Fonte: elaborazioni Exportiamo su dati Federalimentare e Istat

Interessanti anche le dinamiche nell’Europa dell’Est, dove la Russia risulta essere il mercato più importante (+18%), ma tassi di crescita superiori si registrano in Ungheria (+26%), Finlandia (+20%) e, soprattutto, Lituania (+40%). Dati ancora altrettanti positivi provengono dalle esportazioni nei Paesi extraeuropei. Nel mercato statunitense, tradizionalmente molto favorevole alle imprese italiane che esportano alimentare di qualità, il made in Italy é cresciuto del 5,4% rispetto al 2012. Tra gli sbocchi più dinamici il Nord Africa: Algeria (+83%), Tunisia (+60%) e Libia (+42%) e i Paesi arabi, con Emirati Arabi Uniti (+26%) e Arabia Saudita (+18%). Bene anche la Turchia (+26%), rallenta il Far East, col Giappone stazionario mentre la Cina scende al +11% (si attestava al +18,3% nel 2012 e +26,2% nel 2011). Solo le Filippine registrano un brillante +44%. A parziale sorpresa, tuttavia, il mercato più prolifico in termini di incrementi annui é stato quello dell’Oceania, dove nel 2013 é esplosa una vera e propria mania del food made in Italy: +13%.

Per ciò che concerne l’export alimentare nel mondo, i prodotti che fanno registrare andamenti positivi sono rappresentati da: vino, dolci, olio, frutta fresca e pasta. Vediamo alcuni dati riguardanti il 2013. In particolare, il vino si conferma il prodotto più esportato, con un fatturato globale di quasi 5,5 miliardi di euro, e una crescita dell’8% rispetto al 2012. L’ortofrutta registra uno sviluppo positivo del 6%, per un valore di 2 miliardi di euro, mentre é in doppia cifra l’apprezzamento dell’olio, che con un balzo del 10% porta il fatturato di segmento a 1,9 miliardi di euro.
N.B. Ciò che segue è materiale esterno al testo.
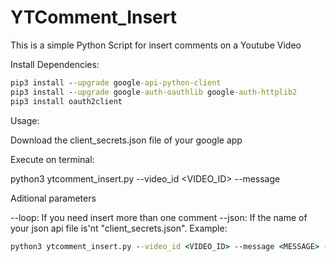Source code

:# YTComment_Insert

This is a simple Python Script for insert comments on a Youtube Video

Install Dependencies:

```bat
pip3 install --upgrade google-api-python-client
pip3 install --upgrade google-auth-oauthlib google-auth-httplib2
pip3 install oauth2client
```

Usage:

Download the client_secrets.json file of your google app

Execute on terminal:

python3 ytcomment_insert.py --video_id <VIDEO_ID> --message <MESSAGE>
  
Aditional parameters

--loop: If you need insert more than one comment
--json: If the name of your json api file is'nt "client_secrets.json". Example:

```bat
python3 ytcomment_insert.py --video_id <VIDEO_ID> --message <MESSAGE> --json "key.json"
```
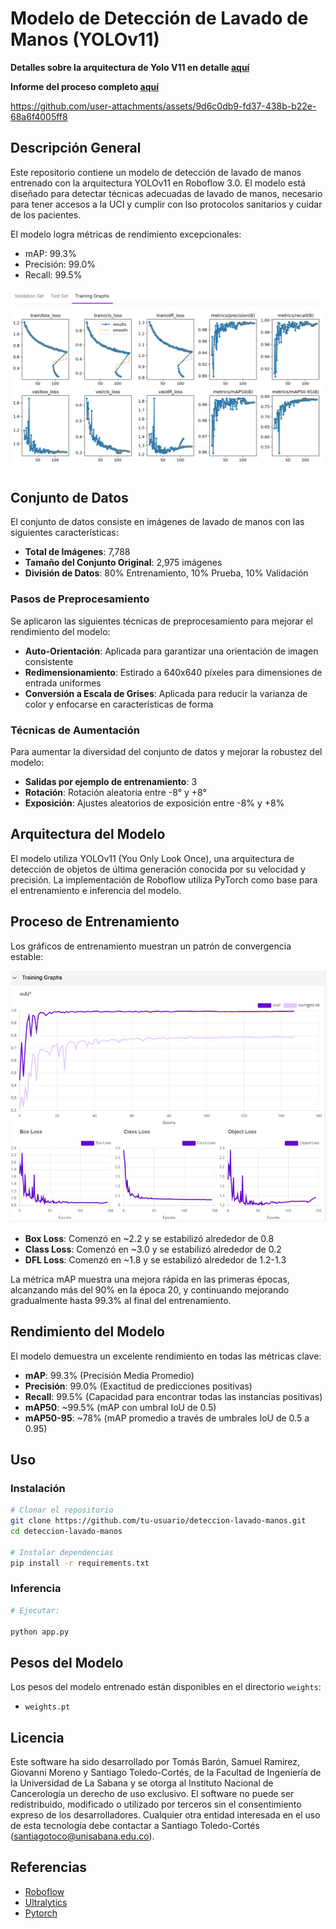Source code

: # Modelo de Detección de Lavado de Manos (YOLOv11)

**Detalles sobre la arquitectura de Yolo V11 en detalle [aquí](https://medium.com/@nikhil-rao-20/yolov11-explained-next-level-object-detection-with-enhanced-speed-and-accuracy-2dbe2d376f71)** 

**Informe del proceso completo [aquí](./INC1.pdf)**


https://github.com/user-attachments/assets/9d6c0db9-fd37-438b-b22e-68a6f4005ff8

## Descripción General

Este repositorio contiene un modelo de detección de lavado de manos entrenado con la arquitectura YOLOv11 en Roboflow 3.0. El modelo está diseñado para detectar técnicas adecuadas de lavado de manos, necesario para tener accesos a la UCI y cumplir con lso protocolos sanitarios y cuidar de los pacientes. 

El modelo logra métricas de rendimiento excepcionales:
- mAP: 99.3%
- Precisión: 99.0%
- Recall: 99.5%

![Métricas del modelo](imagenes/graficas_entrenamiento.png)

## Conjunto de Datos

El conjunto de datos consiste en imágenes de lavado de manos con las siguientes características:

- **Total de Imágenes**: 7,788
- **Tamaño del Conjunto Original**: 2,975 imágenes
- **División de Datos**: 80% Entrenamiento, 10% Prueba, 10% Validación

### Pasos de Preprocesamiento

Se aplicaron las siguientes técnicas de preprocesamiento para mejorar el rendimiento del modelo:

- **Auto-Orientación**: Aplicada para garantizar una orientación de imagen consistente
- **Redimensionamiento**: Estirado a 640x640 píxeles para dimensiones de entrada uniformes
- **Conversión a Escala de Grises**: Aplicada para reducir la varianza de color y enfocarse en características de forma

### Técnicas de Aumentación

Para aumentar la diversidad del conjunto de datos y mejorar la robustez del modelo:

- **Salidas por ejemplo de entrenamiento**: 3
- **Rotación**: Rotación aleatoria entre -8° y +8°
- **Exposición**: Ajustes aleatorios de exposición entre -8% y +8%

## Arquitectura del Modelo

El modelo utiliza YOLOv11 (You Only Look Once), una arquitectura de detección de objetos de última generación conocida por su velocidad y precisión. La implementación de Roboflow utiliza PyTorch como base para el entrenamiento e inferencia del modelo.

## Proceso de Entrenamiento

Los gráficos de entrenamiento muestran un patrón de convergencia estable:

![Gráficos de entrenamiento](imagenes/graficas_funcion_error.png)

- **Box Loss**: Comenzó en ~2.2 y se estabilizó alrededor de 0.8
- **Class Loss**: Comenzó en ~3.0 y se estabilizó alrededor de 0.2
- **DFL Loss**: Comenzó en ~1.8 y se estabilizó alrededor de 1.2-1.3

La métrica mAP muestra una mejora rápida en las primeras épocas, alcanzando más del 90% en la época 20, y continuando mejorando gradualmente hasta 99.3% al final del entrenamiento.

## Rendimiento del Modelo

El modelo demuestra un excelente rendimiento en todas las métricas clave:

- **mAP**: 99.3% (Precisión Media Promedio)
- **Precisión**: 99.0% (Exactitud de predicciones positivas)
- **Recall**: 99.5% (Capacidad para encontrar todas las instancias positivas)
- **mAP50**: ~99.5% (mAP con umbral IoU de 0.5)
- **mAP50-95**: ~78% (mAP promedio a través de umbrales IoU de 0.5 a 0.95)

## Uso

### Instalación

```bash
# Clonar el repositorio
git clone https://github.com/tu-usuario/deteccion-lavado-manos.git
cd deteccion-lavado-manos

# Instalar dependencias
pip install -r requirements.txt
```

### Inferencia

```python
# Ejecutar:

python app.py 
```

## Pesos del Modelo

Los pesos del modelo entrenado están disponibles en el directorio `weights`:
- `weights.pt`

## Licencia

Este software ha sido desarrollado por Tomás Barón, Samuel Ramirez, Giovanni Moreno y Santiago Toledo-Cortés, de la Facultad de Ingeniería de la Universidad de La Sabana y se otorga al Instituto Nacional de Cancerología un derecho de uso exclusivo. El software no puede ser redistribuido, modificado o utilizado por terceros sin el consentimiento expreso de los desarrolladores. Cualquier otra entidad interesada en el uso de esta tecnología debe contactar a Santiago Toledo-Cortés (santiagotoco@unisabana.edu.co).

## Referencias

- [Roboflow](https://roboflow.com/)
- [Ultralytics](https://www.ultralytics.com/)
- [Pytorch](https://pytorch.org/)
Si conferma sempre più richiesta la pasta italiana, con una crescita del 4% globale, e un ricavo da vendite di quasi di 2,2 miliardi di euro.

I principali prodotti esportati (quota % sul totale)

Aree e Paesi

Milioni di euro

Var.%

Germania

4.360,9

5,0

Francia

3.053,4

2,6

Regno Unito

2.383,3

5,8

Svizzera

1.020,4

2,3

Austria

872,1

6,4

Paesi Bassi

821,7

4,6

Spagna

766,3

0,0

Fonte: elaborazioni Exportiamo su dati Federalimentare e Istat

A tal riguardo pubblicheremo tra qualche giorno gli ultimi dati e i nuovi prodotti  presentati per la prima volta al Cibus di Parma (la fiera riservata agli operatori commerciali) e  presenti a breve sugli scaffali della distribuzione e quindi sulle tavole degli italiani. (puoi vedere l’elenco parziale delle novità su http://www.cibus.it/).

A fronte dei dati positivi resta il fatto che il comparto alimentare realizza all’estero solo il 20% del giro di affari. Il falso alimentare e il fenomeno italian sounding* costano al Bel Paese 60 miliardi oltre che 300 mila posti di lavoro. Per riuscire a debellare il finto Made in Italy e lasciare spazio alle nostre eccellenze sarebbe opportuno tutelare le nostre denominazioni e abbattere le barriere non tariffarie attraverso accordi bilaterali con gli altri Paesi.

* Utilizzo di denominazioni geografiche, immagini e marchi che evocano l’Italia per promozionare e commercializzare prodotti affatto riconducibili al nostro Paese. Esso rappresenta la forma più eclatante di concorrenza sleale e truffa nei confronti dei consumatori, soprattutto nel settore agroalimentare.